Events and Threads (Part 4)

A common pattern for raising an event in C# is the following code:

EventHandler handler = MyEvent;
if (handler != null)
    handler(this, EventArgs.Empty);

A warning associated with this example (that we have helped spread) is that the code is subject to potentially unsafe JIT optimizations. The ultimate source for this seems to be Juval Lowy’s book, Programming .NET Components, 2nd Edition (p250):

By copying the delegate to a temporary variable, you keep a copy of the original state of the delegate, irrespective of any thread context switches. Unfortunately, however, the JIT compiler may optimize the code, eliminate the temporary variable, and use the original delegate directly. That puts you back where you started, susceptible to the race condition.

The subject may have been first raised by a post on GrantRi’s weblog about AMD64 JIT optimisations. He wrote about Hashtable, but his logic is applicable to this example. He stated that the AMD64 JIT could legally ignore a local (handler) in the code above, and simply perform two reads of a field (MyEvent) instead. This could allow another thread to set the field to null, causing handler to appear to be null inside the body of the if statement—a logical contradiction (and a serious bug).

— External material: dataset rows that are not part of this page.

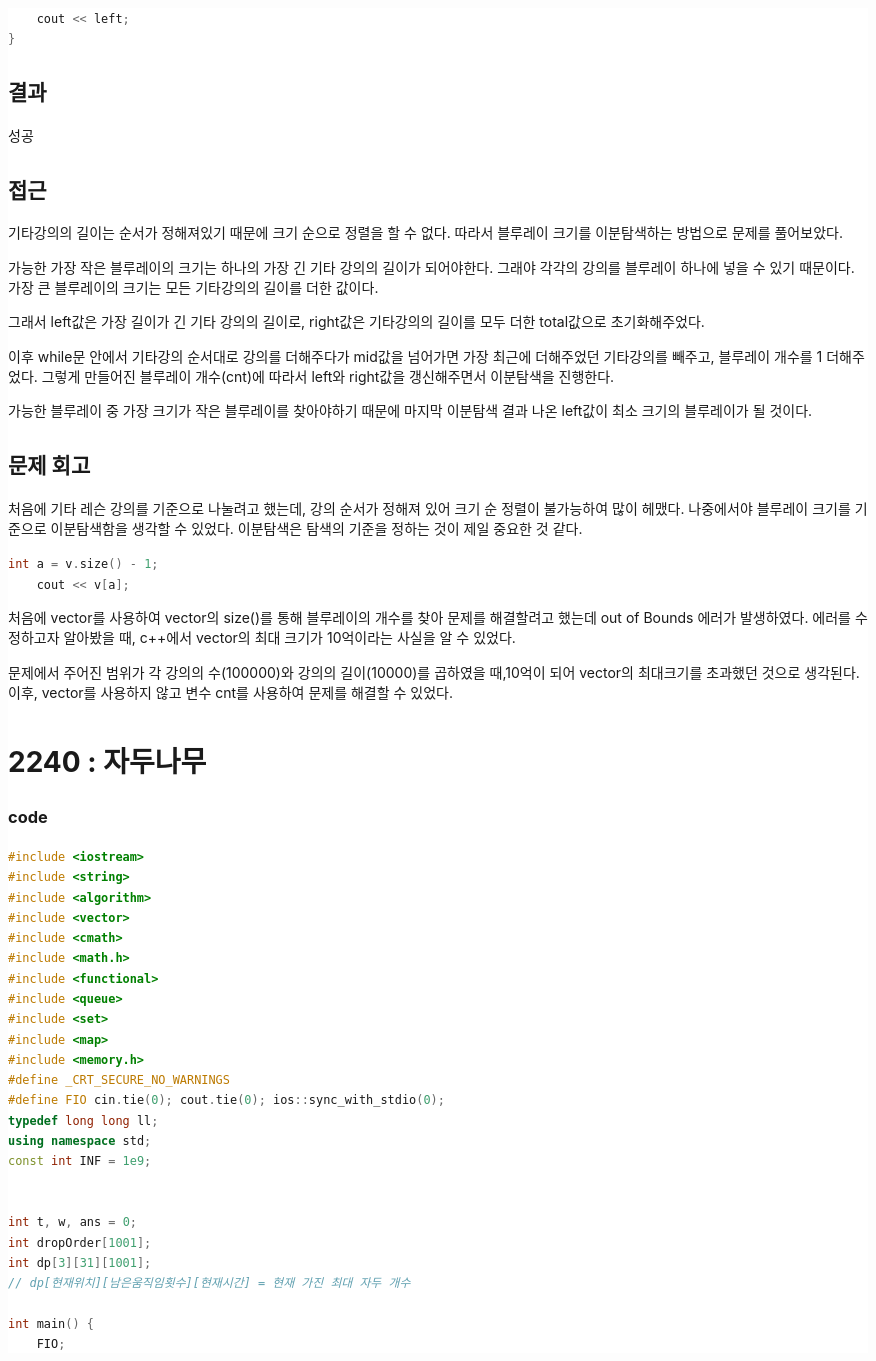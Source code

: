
 ```c++
	cout << left;
}
  ```
## 결과
성공
## 접근
기타강의의 길이는 순서가 정해져있기 때문에 크기 순으로 정렬을 할 수 없다. 따라서
블루레이 크기를 이분탐색하는 방법으로 문제를 풀어보았다.

가능한 가장 작은 블루레이의 크기는 하나의 가장 긴 기타 강의의 길이가 되어야한다.
그래야 각각의 강의를 블루레이 하나에 넣을 수 있기 때문이다.
가장 큰 블루레이의 크기는 모든 기타강의의 길이를 더한 값이다.

그래서 left값은 가장 길이가 긴 기타 강의의 길이로, right값은 기타강의의 길이를 모두 더한 total값으로 초기화해주었다.

이후 while문 안에서 기타강의 순서대로 강의를 더해주다가 mid값을 넘어가면 가장 최근에 더해주었던 기타강의를 빼주고, 블루레이 개수를 1 더해주었다.
그렇게 만들어진 블루레이 개수(cnt)에 따라서 left와 right값을 갱신해주면서 이분탐색을 진행한다.

가능한 블루레이 중 가장 크기가 작은 블루레이를 찾아야하기 때문에 마지막 이분탐색 결과 나온 left값이 최소 크기의 블루레이가 될 것이다.
## 문제 회고
처음에 기타 레슨 강의를 기준으로 나눌려고 했는데, 강의 순서가 정해져 있어 크기 순 정렬이 불가능하여 많이 헤맸다. 나중에서야 블루레이 크기를 기준으로 이분탐색함을 생각할 수 있었다. 이분탐색은 탐색의 기준을 정하는 것이 제일 중요한 것 같다.

```c++
int a = v.size() - 1;
	cout << v[a];
  ```
처음에 vector를 사용하여 vector의 size()를 통해 블루레이의 개수를 찾아 문제를 해결할려고 했는데 out of Bounds 에러가 발생하였다. 에러를 수정하고자 알아봤을 때, c++에서 vector의 최대 크기가 10억이라는 사실을 알 수 있었다.

 문제에서 주어진 범위가 각 강의의 수(100000)와 강의의 길이(10000)를 곱하였을 때,10억이 되어 vector의 최대크기를 초과했던 것으로 생각된다.
 이후, vector를 사용하지 않고 변수 cnt를 사용하여 문제를 해결할 수 있었다.

 # 2240 : 자두나무
### code
```c++
#include <iostream>
#include <string>
#include <algorithm>
#include <vector>
#include <cmath>
#include <math.h>
#include <functional>
#include <queue>
#include <set>
#include <map>
#include <memory.h>
#define _CRT_SECURE_NO_WARNINGS
#define FIO cin.tie(0); cout.tie(0); ios::sync_with_stdio(0);
typedef long long ll;
using namespace std;
const int INF = 1e9;


int t, w, ans = 0;
int dropOrder[1001];
int dp[3][31][1001];
// dp[현재위치][남은움직임횟수][현재시간] = 현재 가진 최대 자두 개수

int main() {
    FIO;
```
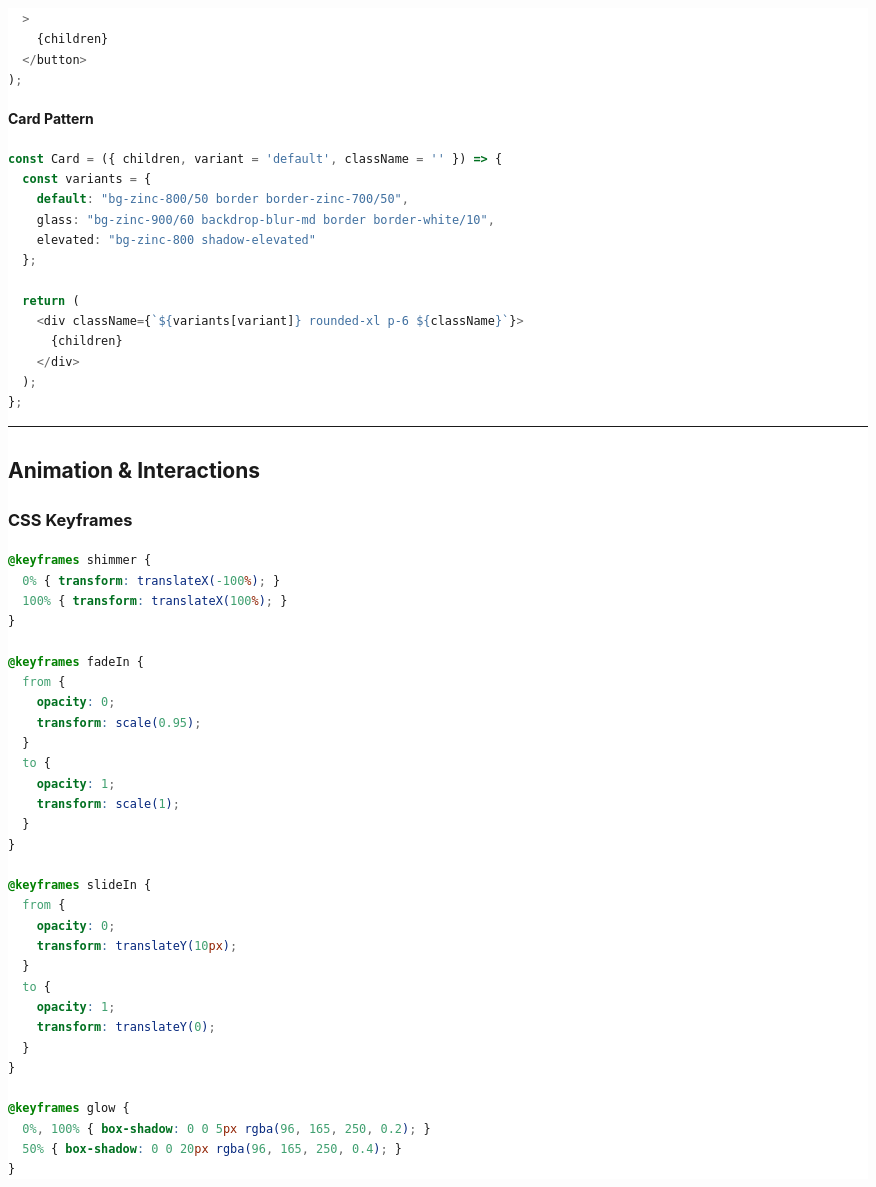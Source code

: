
 ```typescript
  >
    {children}
  </button>
);
```

#### Card Pattern
```typescript
const Card = ({ children, variant = 'default', className = '' }) => {
  const variants = {
    default: "bg-zinc-800/50 border border-zinc-700/50",
    glass: "bg-zinc-900/60 backdrop-blur-md border border-white/10", 
    elevated: "bg-zinc-800 shadow-elevated"
  };
  
  return (
    <div className={`${variants[variant]} rounded-xl p-6 ${className}`}>
      {children}
    </div>
  );
};
```

---

## Animation & Interactions

### CSS Keyframes
```css
@keyframes shimmer {
  0% { transform: translateX(-100%); }
  100% { transform: translateX(100%); }
}

@keyframes fadeIn {
  from { 
    opacity: 0; 
    transform: scale(0.95); 
  }
  to { 
    opacity: 1; 
    transform: scale(1); 
  }
}

@keyframes slideIn {
  from {
    opacity: 0;
    transform: translateY(10px);
  }
  to {
    opacity: 1;
    transform: translateY(0);
  }
}

@keyframes glow {
  0%, 100% { box-shadow: 0 0 5px rgba(96, 165, 250, 0.2); }
  50% { box-shadow: 0 0 20px rgba(96, 165, 250, 0.4); }
}
```
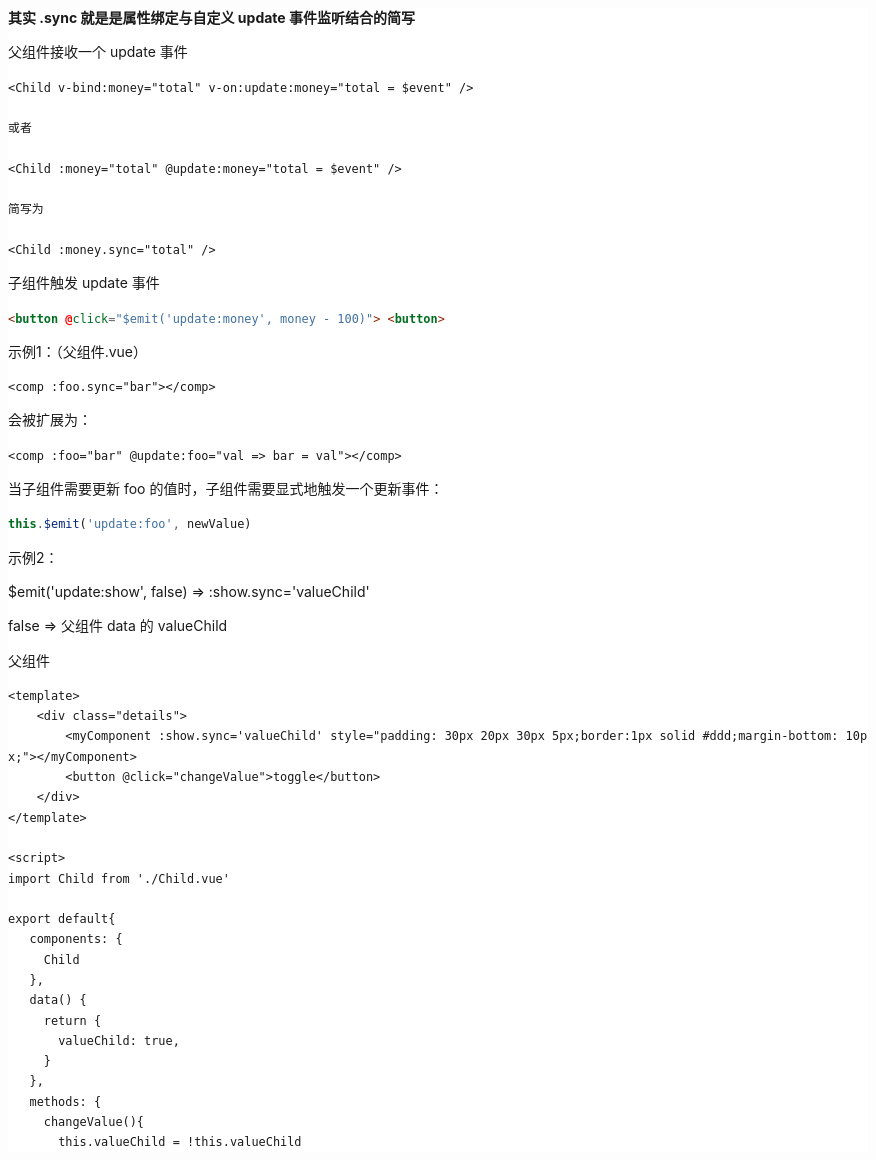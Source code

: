 **其实 .sync 就是是属性绑定与自定义 update 事件监听结合的简写**

父组件接收一个 update 事件

```vue
<Child v-bind:money="total" v-on:update:money="total = $event" />

或者

<Child :money="total" @update:money="total = $event" />

简写为

<Child :money.sync="total" />
```

子组件触发 update 事件

```html
<button @click="$emit('update:money', money - 100)"> <button>
```

示例1：（父组件.vue）

```vue
<comp :foo.sync="bar"></comp>
```

会被扩展为：

```vue
<comp :foo="bar" @update:foo="val => bar = val"></comp>
```

当子组件需要更新 foo 的值时，子组件需要显式地触发一个更新事件：

```js
this.$emit('update:foo', newValue)
```

示例2：

$emit('update:show', false) => :show.sync='valueChild'

false => 父组件 data 的 valueChild

父组件

```vue
<template>
    <div class="details">
        <myComponent :show.sync='valueChild' style="padding: 30px 20px 30px 5px;border:1px solid #ddd;margin-bottom: 10px;"></myComponent>
        <button @click="changeValue">toggle</button>
    </div>
</template>

<script>
import Child from './Child.vue' 

export default{
   components: {
     Child
   },
   data() {
     return {
       valueChild: true,
     }
   },
   methods: {
     changeValue(){
       this.valueChild = !this.valueChild
```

However, this blog post was written in 2004 (and the book in early 2005), before CLR 2.0 introduced a much stronger memory model with guarantees that eliminate this bug. As per a MSDN article on memory models, CLR 2.0’s memory model rules include:

  1. All the rules that are contained in the ECMA model, in particular the three fundamental memory model rules as well as the ECMA rules for volatile.
  2. Reads and writes cannot be introduced.

Joe Duffy also describes the problem (for fields, not for events specifically) and states that the memory model prevents it, in Concurrent Programming on Windows, pp517-8:

As an example of when a load might be introduced, consider this code:

MyObject mo = …; int f = mo.field; if (f == 0) { // do something Console.WriteLine(f); }

If the period of time between the initial read of mo.field into variable f and the subsequent use of f in the Console.WriteLine was long enough, a compiler may decide it would be more efficient to reread mo.field twice. … Doing this would be a problem if mo is a heap object and threads are writing concurrently to mo.field. The if-block may contain code that assumes the value read into f remained 0, and the introduction of reads could break this assumption. In addition to prohibiting this for volatile variables, the .NET memory model prohibits it for ordinary variables referring to GC heap memory too.

Since reads can’t be introduced for fields in CLR 2.0, there’s no need to use a non-inlineable helper method to raise the event; the JIT won’t perform aggressive optimisations that violate the memory model. The typical code that’s given for raising events is correct. (But if you do happen to be programming for a non-Microsoft CLR that only follows the ECMA rules, and your code is running on a processor with a notoriously weak hardware memory model, such as the Intel Itanium, you would need to protect this code appropriately.)